● **What this task involves**:
Beneath this line are the data; copy exactly the part of them that opens with the line containing "night in the" and closes with the line containing "Lester got some", and only that part.

● **Dataset content**:
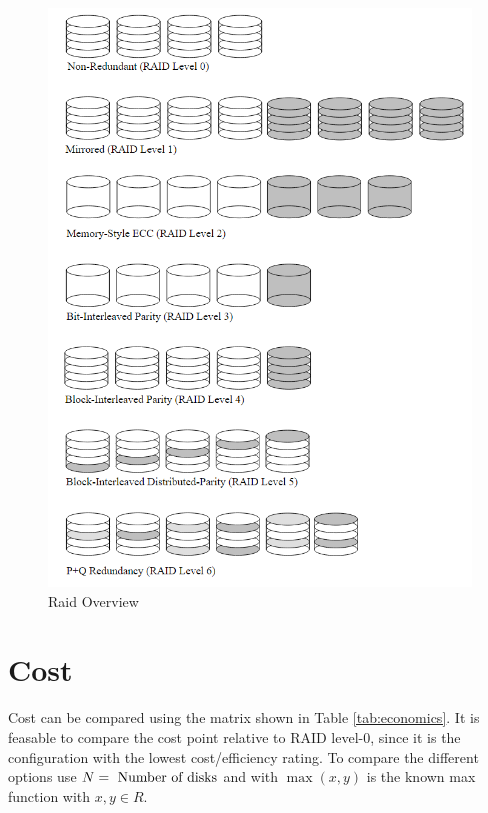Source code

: \documentclass{article}
\begin{document}
\begin{figure}[h]
    \label{fig:raid-overview}
    \caption{Raid Overview \cite{cmu:raidhighperf}}
    \includegraphics[width=\textwidth]{raid-overview}
\end{figure}

\section{Cost}
Cost can be compared using the matrix shown in Table \ref{tab:economics}.
It is feasable to compare the cost point relative to RAID level-0, since it
is the configuration with the lowest cost/efficiency rating.
To compare the different options use \( N = \textnormal{ Number of disks}\)
and with \(\max\left(x,y\right)\) is the known max function with \( x, y \in R \). \cite{cmu:raidhighperf}
\end{document}
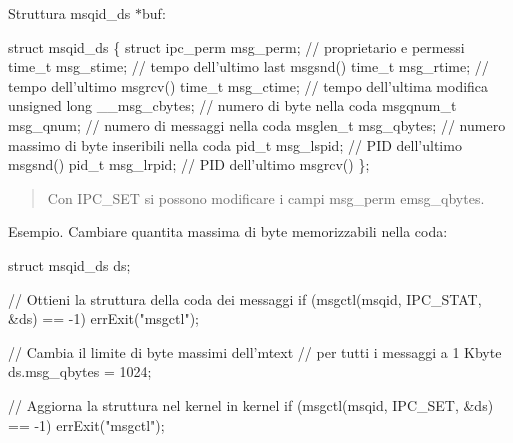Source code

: Struttura msqid\+\_\+ds $\ast$buf\+: 
\begin{DoxyCode}
\textcolor{keyword}{struct }msqid\_ds \{
    \textcolor{keyword}{struct }ipc\_perm msg\_perm; \textcolor{comment}{// proprietario e permessi}
    time\_t msg\_stime; \textcolor{comment}{// tempo dell'ultimo last msgsnd()}
    time\_t msg\_rtime; \textcolor{comment}{// tempo dell'ultimo msgrcv()}
    time\_t msg\_ctime; \textcolor{comment}{// tempo dell'ultima modifica}
    \textcolor{keywordtype}{unsigned} \textcolor{keywordtype}{long} \_\_msg\_cbytes; \textcolor{comment}{// numero di byte nella coda}
    msgqnum\_t msg\_qnum; \textcolor{comment}{// numero di messaggi nella coda}
    msglen\_t msg\_qbytes; \textcolor{comment}{// numero massimo di byte inseribili nella coda}
    pid\_t msg\_lspid; \textcolor{comment}{// PID dell'ultimo msgsnd()}
    pid\_t msg\_lrpid; \textcolor{comment}{// PID dell'ultimo msgrcv()}
\};
\end{DoxyCode}
 \begin{quote}
Con {\ttfamily I\+P\+C\+\_\+\+S\+ET} si possono modificare i campi {\ttfamily msg\+\_\+perm} e{\ttfamily msg\+\_\+qbytes}. \end{quote}


Esempio. Cambiare quantita\textquotesingle{} massima di byte memorizzabili nella coda\+: 
\begin{DoxyCode}
\textcolor{keyword}{struct }msqid\_ds ds;

\textcolor{comment}{// Ottieni la struttura della coda dei messaggi}
\textcolor{keywordflow}{if} (msgctl(msqid, IPC\_STAT, &ds) == -1)
    errExit(\textcolor{stringliteral}{"msgctl"});

\textcolor{comment}{// Cambia il limite di byte massimi dell'mtext}
\textcolor{comment}{// per tutti i messaggi a 1 Kbyte}
ds.msg\_qbytes = 1024;

\textcolor{comment}{// Aggiorna la struttura nel kernel in kernel}
\textcolor{keywordflow}{if} (msgctl(msqid, IPC\_SET, &ds) == -1)
    errExit(\textcolor{stringliteral}{"msgctl"});
\end{DoxyCode}
 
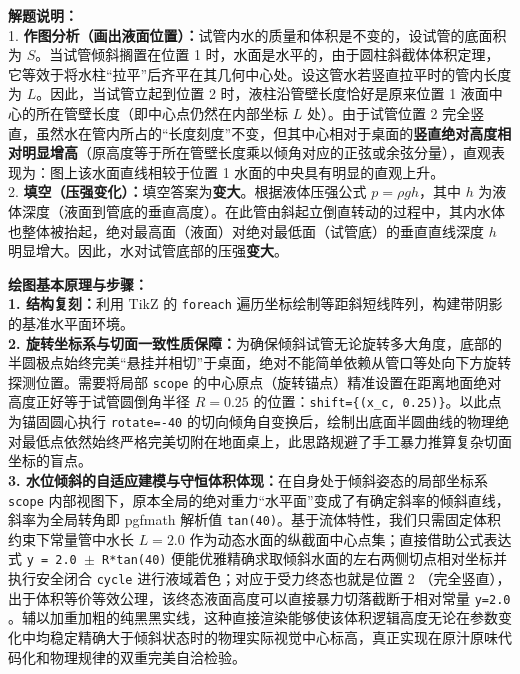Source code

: \vspace{0.6cm}

{\small\color{gray}
\textbf{解题说明：}\\
1. \textbf{作图分析（画出液面位置）：}试管内水的质量和体积是不变的，设试管的底面积为 $S$。当试管倾斜搁置在位置 1 时，水面是水平的，由于圆柱斜截体体积定理，它等效于将水柱“拉平”后齐平在其几何中心处。设这管水若竖直拉平时的管内长度为 $L$。因此，当试管立起到位置 2 时，液柱沿管壁长度恰好是原来位置 1 液面中心的所在管壁长度（即中心点仍然在内部坐标 $L$ 处）。由于试管位置 2 完全竖直，虽然水在管内所占的“长度刻度”不变，但其中心相对于桌面的\textbf{竖直绝对高度相对明显增高}（原高度等于所在管壁长度乘以倾角对应的正弦或余弦分量），直观表现为：图上该水面直线相较于位置 1 水面的中央具有明显的直观上升。\\
2. \textbf{填空（压强变化）：}填空答案为\textbf{变大}。根据液体压强公式 $p = \rho g h$，其中 $h$ 为液体深度（液面到管底的垂直高度）。在此管由斜起立倒直转动的过程中，其内水体也整体被抬起，绝对最高面（液面）对绝对最低面（试管底）的垂直直线深度 $h$ 明显增大。因此，水对试管底部的压强\textbf{变大}。
}

\vspace{0.6cm}

{\small\color{blue!70!black}
\textbf{绘图基本原理与步骤：}\\
\textbf{1. 结构复刻：}利用 TikZ 的 \texttt{foreach} 遍历坐标绘制等距斜短线阵列，构建带阴影的基准水平面环境。\\
\textbf{2. 旋转坐标系与切面一致性质保障：}为确保倾斜试管无论旋转多大角度，底部的半圆极点始终完美“悬挂并相切”于桌面，绝对不能简单依赖从管口等处向下方旋转探测位置。需要将局部 \texttt{scope} 的中心原点（旋转锚点）精准设置在距离地面绝对高度正好等于试管圆倒角半径 $R=0.25$ 的位置：\texttt{shift=\{(x\_c, 0.25)\}}。以此点为锚固圆心执行 \texttt{rotate=-40} 的切向倾角自变换后，绘制出底面半圆曲线的物理绝对最低点依然始终严格完美切附在地面桌上，此思路规避了手工暴力推算复杂切面坐标的盲点。\\
\textbf{3. 水位倾斜的自适应建模与守恒体积体现：}在自身处于倾斜姿态的局部坐标系 \texttt{scope} 内部视图下，原本全局的绝对重力“水平面”变成了有确定斜率的倾斜直线，斜率为全局转角即 pgfmath 解析值 \texttt{tan(40)}。基于流体特性，我们只需固定体积约束下常量管中水长 $L=2.0$ 作为动态水面的纵截面中心点集；直接借助公式表达式 \texttt{y = 2.0 $\pm$ R*tan(40)} 便能优雅精确求取倾斜水面的左右两侧切点相对坐标并执行安全闭合 \texttt{cycle} 进行液域着色；对应于受力终态也就是位置 2 （完全竖直），出于体积等价等效公理，该终态液面高度可以直接暴力切落截断于相对常量 \texttt{y=2.0} 。辅以加重加粗的纯黑黑实线，这种直接渲染能够使该体积逻辑高度无论在参数变化中均稳定精确大于倾斜状态时的物理实际视觉中心标高，真正实现在原汁原味代码化和物理规律的双重完美自洽检验。
}

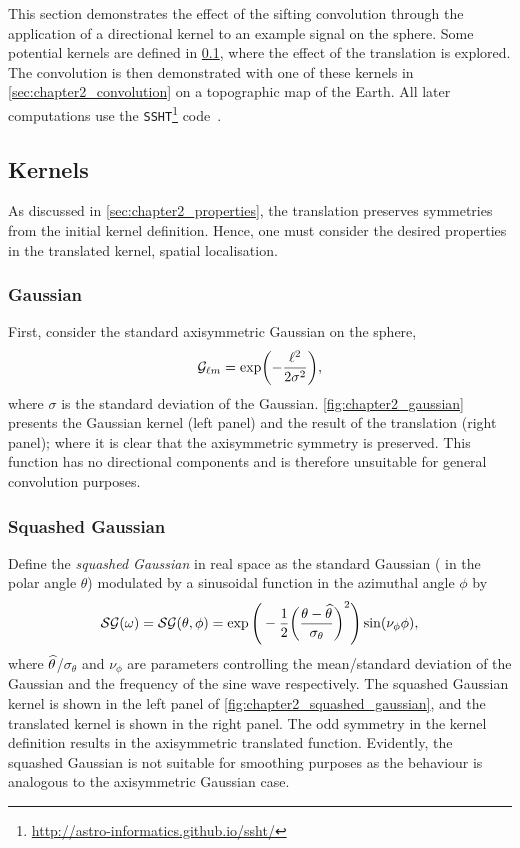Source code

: This section demonstrates the effect of the sifting convolution through the application of a directional kernel to an example signal on the sphere.
Some potential kernels are defined in \cref{sec:chapter2_kernels}, where the effect of the translation is explored.
The convolution is then demonstrated with one of these kernels in \cref{sec:chapter2_convolution} on a topographic map of the Earth.
All later computations use the \texttt{SSHT}\footnote{\url{http://astro-informatics.github.io/ssht/}} code~\autocite{McEwen2011}.

\subsection{Kernels}\label{sec:chapter2_kernels}

As discussed in \cref{sec:chapter2_properties}, the translation preserves symmetries from the initial kernel definition.
Hence, one must consider the desired properties in the translated kernel, \eg{} spatial localisation.

\subsubsection{Gaussian}

First, consider the standard axisymmetric Gaussian on the sphere, \ie{}
%
\begin{equation}
	{\mathcal{G}}_{\ell m}
	= \exp(-\frac{{\ell}^{2}}{2\sigma^{2}}),
\end{equation}
%
where \(\sigma{}\) is the standard deviation of the Gaussian.
\cref{fig:chapter2_gaussian} presents the Gaussian kernel (left panel) and the result of the translation (right panel); where it is clear that the axisymmetric symmetry is preserved.
This function has no directional components and is therefore unsuitable for general convolution purposes.



\subsubsection{Squashed Gaussian}

Define the \emph{squashed Gaussian} in real space as the standard Gaussian (\ie{} in the polar angle \(\theta{}\)) modulated by a sinusoidal function in the azimuthal angle \(\phi{}\) by
%
\begin{equation}
	\mathcal{SG}(\omega)
	= \mathcal{SG}(\theta,\phi)
	= \exp\Bigg(-\frac{1}{2}{\bigg(\frac{\theta-\widehat{\theta}}{\sigma_{\theta}}\bigg)}^{2}\Bigg)
	\sin(\nu_{\phi}\phi),
\end{equation}
%
where \(\widehat{\theta}\)/\(\sigma_{\theta}\) and \(\nu_{\phi}\) are parameters controlling the mean/standard deviation of the Gaussian and the frequency of the sine wave respectively.
The squashed Gaussian kernel is shown in the left panel of \cref{fig:chapter2_squashed_gaussian}, and the translated kernel is shown in the right panel.
The odd symmetry in the kernel definition results in the axisymmetric translated function.
Evidently, the squashed Gaussian is not suitable for smoothing purposes as the behaviour is analogous to the axisymmetric Gaussian case.

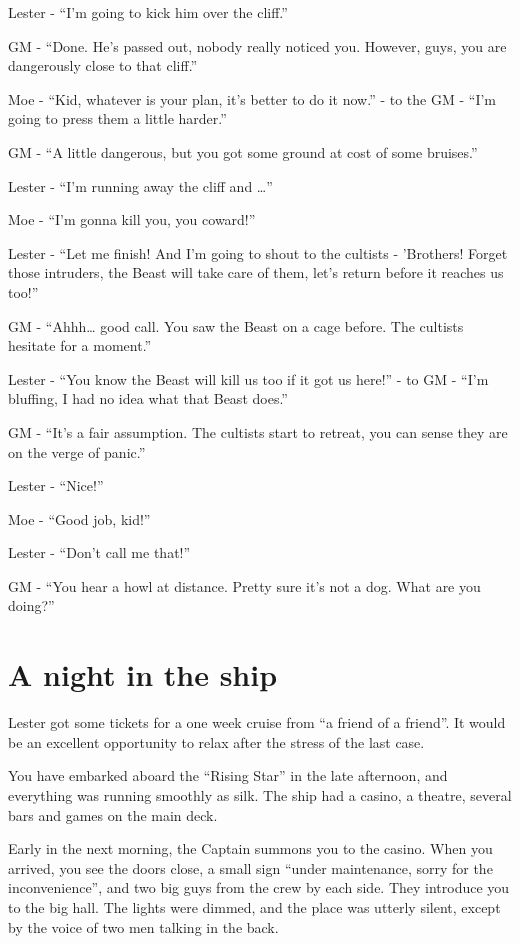 \documentclass[11pt]{article}
\begin{document}
Lester - \enquote{I'm going to kick him over the cliff.}

GM - \enquote{Done. He's passed out, nobody really noticed you. However, guys, you are dangerously close to that cliff.}

Moe - \enquote{Kid, whatever is your plan, it's better to do it now.} - to the GM - \enquote{I'm going to press them a little harder.}

GM - \enquote{A little dangerous, but you got some ground at cost of some bruises.}

Lester - \enquote{I'm running away the cliff and \ldots{}}

Moe - \enquote{I'm gonna kill you, you coward!}

Lester - \enquote{Let me finish! And I'm going to shout to the cultists - 'Brothers! Forget those intruders, the Beast will take care of them, let's return before it reaches us too!}

GM - \enquote{Ahhh\ldots{} good call. You saw the Beast on a cage before. The cultists hesitate for a moment.}

Lester - \enquote{You know the Beast will kill us too if it got us here!} - to GM - \enquote{I'm bluffing, I had no idea what that Beast does.}

GM - \enquote{It's a fair assumption. The cultists start to retreat, you can sense they are on the verge of panic.}

Lester - \enquote{Nice!}

Moe - \enquote{Good job, kid!}

Lester - \enquote{Don't call me that!}

GM - \enquote{You hear a howl at distance. Pretty sure it's not a dog. What are you doing?}

\section{A night in the ship}
\label{sec:one-shot-a-night-in-the-ship}

Lester got some tickets for a one week cruise from \enquote{a friend of a friend}. It would be an excellent opportunity to relax after the stress of the last case.

You have embarked aboard the \enquote{Rising Star} in the late afternoon, and everything was running smoothly as silk. The ship had a casino, a theatre, several bars and games on the main deck.

Early in the next morning, the Captain summons you to the casino. When you arrived, you see the doors close, a small sign \enquote{under maintenance, sorry for the inconvenience}, and two big guys from the crew by each side. They introduce you to the big hall. The lights were dimmed, and the place was utterly silent, except by the voice of two men talking in the back.
\end{document}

● **Solution to the problem**:
\section{A night in the ship}
\label{sec:one-shot-a-night-in-the-ship}

Lester got some tickets for a one week cruise from \enquote{a friend of a friend}. It would be an excellent opportunity to relax after the stress of the last case.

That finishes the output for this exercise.